A few sighs follow the reading of the paper, but no very deep interest, no very tender emotion, is awakened in the hearts of the goodly. Nevertheless, it throws a flood of light upon the morals of a class of society vulgarly termed fashionable. The meek females hold their tears and shake their heads. Brother Spyke elongates his lean figure, draws near, and says the whole thing is very unsatisfactory. Not one word is let drop about the lost money.
Brother Phills will say this-that the romance is very cleverly got up, as the theatre people say.
The good-natured fat man, breathing somewhat freer, says: "Truly! these people have a pleasant way of passing out of the world. They die of their artful practices-seeking to devour the good and the generous."
"There's more suffers than imposes-an' there's more than's written meant in that same bit of paper. Toddleworth was as inoffensive a creature as you'd meet in a day. May God forgive him all his faults;" interposes Mr. Detective Fitzgerald, gathering up his cap and passing slowly out of the room.

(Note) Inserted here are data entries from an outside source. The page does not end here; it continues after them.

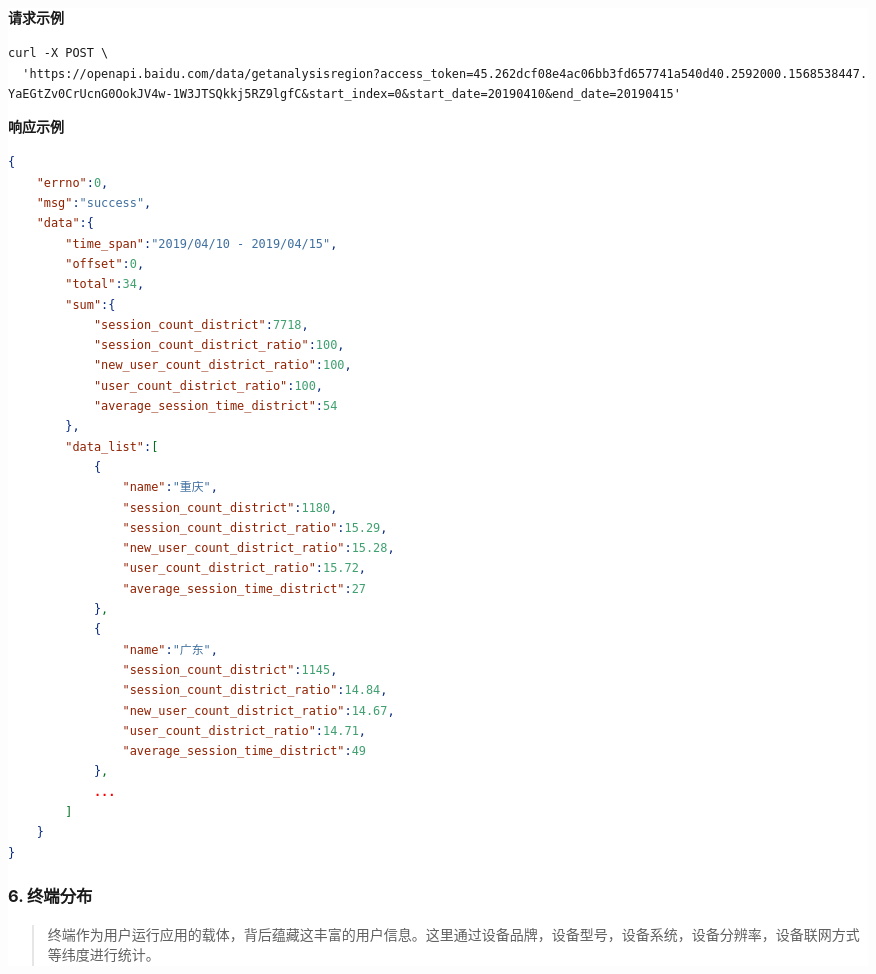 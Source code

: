 **请求示例** 

```shell
curl -X POST \
  'https://openapi.baidu.com/data/getanalysisregion?access_token=45.262dcf08e4ac06bb3fd657741a540d40.2592000.1568538447.YaEGtZv0CrUcnG0OokJV4w-1W3JTSQkkj5RZ9lgfC&start_index=0&start_date=20190410&end_date=20190415' 
```



**响应示例** 

```json
{
    "errno":0,
    "msg":"success",
    "data":{
        "time_span":"2019/04/10 - 2019/04/15",
        "offset":0,
        "total":34,
        "sum":{
            "session_count_district":7718,
            "session_count_district_ratio":100,
            "new_user_count_district_ratio":100,
            "user_count_district_ratio":100,
            "average_session_time_district":54
        },
        "data_list":[
            {
                "name":"重庆",
                "session_count_district":1180,
                "session_count_district_ratio":15.29,
                "new_user_count_district_ratio":15.28,
                "user_count_district_ratio":15.72,
                "average_session_time_district":27
            },
            {
                "name":"广东",
                "session_count_district":1145,
                "session_count_district_ratio":14.84,
                "new_user_count_district_ratio":14.67,
                "user_count_district_ratio":14.71,
                "average_session_time_district":49
            },
            ...
        ]
    }
}
```

### 6. 终端分布

> 终端作为用户运行应用的载体，背后蕴藏这丰富的用户信息。这里通过设备品牌，设备型号，设备系统，设备分辨率，设备联网方式等纬度进行统计。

And this colloquy is put an end to by the sudden appearance of Sister Slocum. A rustling silk dress, of quiet color, and set off with three modest flounces; an India shawl, loosely thrown over her shoulders; a dainty little collar, of honiton, drawn neatly about her neck, and a bonnet of buff-colored silk, tastefully set off with tart-pie work without, and lined with virtuous white satin within, so saucily poised on her head, suggests the idea that she has an eye to fashion as well as the heathen world. Her face, too, always so broad, bright, and benevolent in its changes-is chastely framed in a crape border, so nicely crimped, so nicely tucked under her benevolent chin at one end, and so nicely pinned under the virtuous white lining at the other. Goodness itself radiates from those large, earnest blue eyes, those soft, white cheeks, that large forehead, with those dashes of silvery hair crossing it so smoothly and so exactly-that well-developed, but rather broad nose, and that mouth so expressive of gentleness.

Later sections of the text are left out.